Cependant, ces efforts actuels ne capitalisent pas pleinement sur la précision des capteurs. Par exemple, l'investissement massif de Los Angeles dans la chaussée cool s'est concentré sur la ville plutôt que sur les quartiers surchauffés. Les efforts de plantation d'arbres de New York dans certaines régions n'ont pas prévu d'attendre où les arbres pourraient être plantés avec succès.
La plupart des autres efforts comparent le quartier au quartier, comme si chaque rue d'un quartier éprouve la même température. Londres, par exemple, utilise des données satellites pour localiser les îlots de chaleur, mais la résolution n'est pas assez précise pour voir les différences de bloc par bloc.
En revanche, les données qui penchent les zones les plus à risque permettent aux urbanistes de placer stratégiquement de petits parcs de poche, des toits frais et des arbres de rue pour aider à refroidir les espaces les plus chauds. Les villes pourraient inciter ou obliger les développeurs à intégrer la verdure dans leurs plans pour atténuer les îlots de chaleur urbaine existants ou en empêcher de nouveaux. Ces interventions ciblées sont rentables et ont le plus grand potentiel pour aider le plus de gens.
Mais cela pourrait aller plus loin en utilisant les données pour créer des systèmes d'alerte plus sophistiqués. Par exemple, le bureau de Boston du National Weather Service a publié un avis de chaleur pour le 25 juillet, le jour où j'ai mesuré la chaleur de Dudley Common et Lewis Place, mais l'avis a montré presque l'intégralité de l'État du Massachusetts au même niveau d'avertissement.
Et si les avertissements étaient plus précis localement?

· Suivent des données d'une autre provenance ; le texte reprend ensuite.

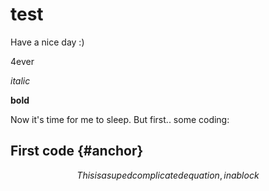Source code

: # test

Have a nice day :)

4ever

 *italic*

 **bold**
 
 Now it's time for me to sleep. But first.. some coding:
 
## First code {#anchor}  

$$ This is a suped complicated equation, in a block $$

À certains jours, certaines rues franchissent un seuil crucial – disons, 90 ° F (32,2 ° C) – contrairement à d'autres. Les données de capteurs capturant ces variations hyperlocales pourraient être communiquées directement aux résidents ou par le biais d'organisations locales. Les avis pourraient partager des cartes des rues les plus chaudes ou suggérer des chemins sympas à travers les quartiers.
Il existe de plus en plus de preuves d'îlots de chaleur urbaine dans de nombreuses communautés urbaines et même en banlieue. Les données montrant ces risques hyperlocaux, les décideurs et les coordinateurs de projet peuvent collaborer avec les communautés pour aider à s'adresser aux zones que de nombreux membres de la communauté connaissent par l'expérience ont tendance à être beaucoup plus chaudes que les régions environnantes en été.
En tant que l'un de mes collègues, Nicole Flynt de Project Right Inc., aime dire: « Data + Stories = Truth ». Si les communautés agissent à la fois sur les données de température et les histoires que leurs résidents partagent, ils peuvent aider leurs résidents à rester au frais, car il fait chaud là-bas.